Randy Ribay: Even though you have these earlier moments where Filipinos aboard Spanish ships ended up in Morro Bay in the 1500s, many went back to Spain. Then, there were others who were in Louisiana, too, but there’s just so little known about that community. It’s all super interesting, but I felt like it was beyond my research capabilities to find out enough about those communities to write about them. So, for me, it made a lot of sense to start with this first major wave of immigration in the 1900s. My family came over in the 1980s, so I don’t trace my own roots back to that generation of Filipinos who came over in the 1920s and ‘30s. I moved to California about eight years ago now and saw that a lot of Filipinos here trace their ancestry to those immigrants. That history is present here, so as I was working on the story, it was very much at the front of my mind.

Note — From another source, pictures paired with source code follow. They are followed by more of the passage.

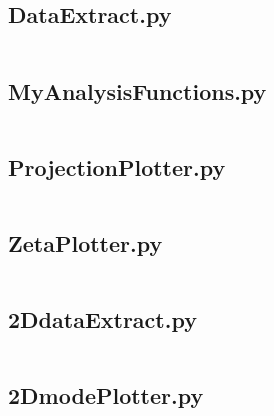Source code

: \subsection{DataExtract.py}
\inputminted[python3=true,bgcolor=Black,linenos=true]{python}{VNL/PythonScripts/Scripts/DataExtract.py}
\subsection{MyAnalysisFunctions.py}
\inputminted[python3=true,bgcolor=Black,linenos=true]{python}{VNL/PythonScripts/Scripts/MyAnalysisFunctions.py}
\subsection{ProjectionPlotter.py}
\inputminted[python3=true,bgcolor=Black,linenos=true]{python}{VNL/PythonScripts/Scripts/ProjectionPlotter.py}
\subsection{ZetaPlotter.py}
\inputminted[python3=true,bgcolor=Black,linenos=true]{python}{VNL/PythonScripts/Scripts/ZetaPlotter.py}
\subsection{2DdataExtract.py}
\inputminted[python3=true,bgcolor=Black,linenos=true]{python}{VNL/PythonScripts/Scripts/2DdataExtract.py}
\subsection{2DmodePlotter.py}
\inputminted[python3=true,bgcolor=Black,linenos=true]{python}{VNL/PythonScripts/Scripts/2DmodePlotter.py}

Even the neighborhood I’m in is close to where, historically, the Filipino American population in the city lived, so it all feels very alive and very pertinent to me, even if my own family doesn’t trace to those roots.
Rumpus: Many accounts of immigrant experiences, especially of the working class, are often flattened or nonexistent. How did you research the book? Were there any sources of research that surprised you in their depth?

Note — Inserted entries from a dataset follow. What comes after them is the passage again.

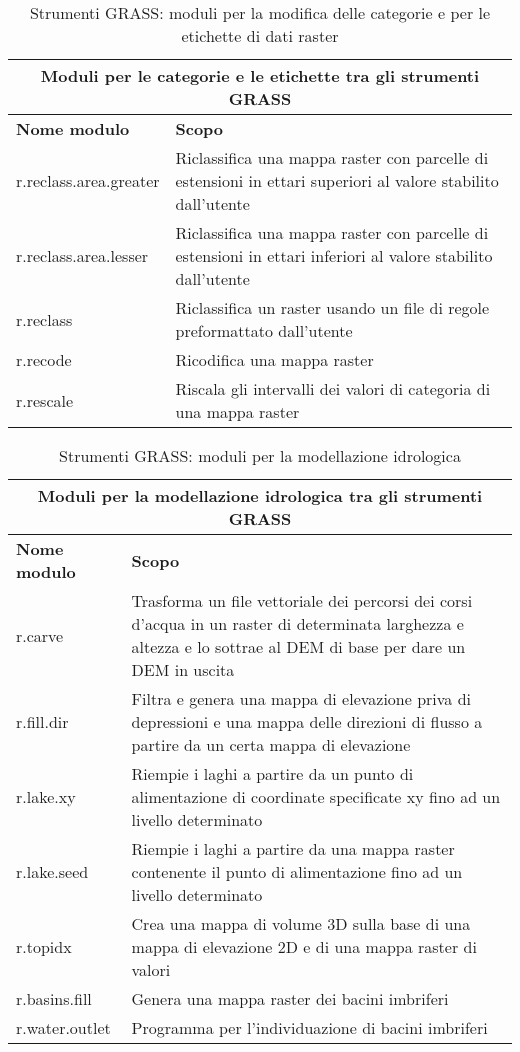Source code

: \begin{table}[ht]
\centering
\caption{Strumenti GRASS: moduli per la modifica delle categorie e per le etichette di dati raster}\medskip
 \begin{tabular}{|p{4cm}|p{12cm}|}
  \hline \multicolumn{2}{|c|}{\textbf{Moduli per le categorie e le etichette tra gli strumenti GRASS}} \\
  \hline \textbf{Nome modulo} & \textbf{Scopo} \\
  \hline r.reclass.area.greater & Riclassifica una mappa raster con parcelle di estensioni in ettari superiori al valore stabilito dall'utente \\
  \hline r.reclass.area.lesser &  Riclassifica una mappa raster con parcelle di estensioni in ettari inferiori al valore stabilito dall'utente \\
  \hline r.reclass & Riclassifica un raster usando un file di regole preformattato dall'utente \\
  \hline r.recode & Ricodifica una mappa raster \\
  \hline r.rescale & Riscala gli intervalli dei valori di categoria di una mappa raster \\
\hline
\end{tabular}
\end{table}

\begin{table}[ht]
\centering
\caption{Strumenti GRASS: moduli per la modellazione idrologica}\medskip
 \begin{tabular}{|p{4cm}|p{12cm}|}
  \hline \multicolumn{2}{|c|}{\textbf{Moduli per la modellazione idrologica tra gli strumenti GRASS}} \\
  \hline \textbf{Nome modulo} & \textbf{Scopo} \\
  \hline r.carve & Trasforma un file vettoriale dei percorsi dei corsi d'acqua in un raster di determinata larghezza e altezza e lo sottrae al DEM di base per dare un DEM in uscita \\
  \hline r.fill.dir & Filtra e genera una mappa di elevazione priva di depressioni e una mappa delle direzioni di flusso a partire da un certa mappa di elevazione \\
  \hline r.lake.xy & Riempie i laghi a partire da un punto di alimentazione di coordinate specificate xy fino ad un livello determinato \\
  \hline r.lake.seed & Riempie i laghi a partire da una mappa raster contenente il punto di alimentazione fino ad un livello determinato \\
  \hline r.topidx & Crea una mappa di volume 3D sulla base di una mappa di elevazione 2D e di una mappa raster di valori \\
  \hline r.basins.fill & Genera una mappa raster dei bacini imbriferi \\
  \hline r.water.outlet & Programma per l'individuazione di bacini imbriferi \\
\hline
\end{tabular}
\end{table}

Ribay: As I’m sure you know, the “official history” is pretty minimal. By official, I mean what you’d find in a textbook or a popular nonfiction book. The historical accounts of that time period—particularly, I’m thinking about that first generation that came over in the early twentieth century—come from independent or university presses. The most wonderful resources I found were community organizations, especially one called the Tobera Project, which collaborated with the University of California, Santa Cruz to archive oral histories, as well as to collect photographs and artifacts from the Watsonville region and digitize them in a project called “Watsonville is in the Heart.” In one place, you have all of these primary source documents directly from the people of that time period or from people whose parents grew up in that era. I found primary information about Watsonville and the riots there and everything about Filipino workers. Often, that information pretty much reduces Filipinos to field workers and doesn’t really humanize them. You don’t see who they were, how they lived day-to-day. The stories from the archives showed me individual stories, and I saw patterns emerge in terms of why people came, why they stayed, what they did, and how they spent their time. I saw their humanity and individuality—the people behind the labor that you might otherwise not see.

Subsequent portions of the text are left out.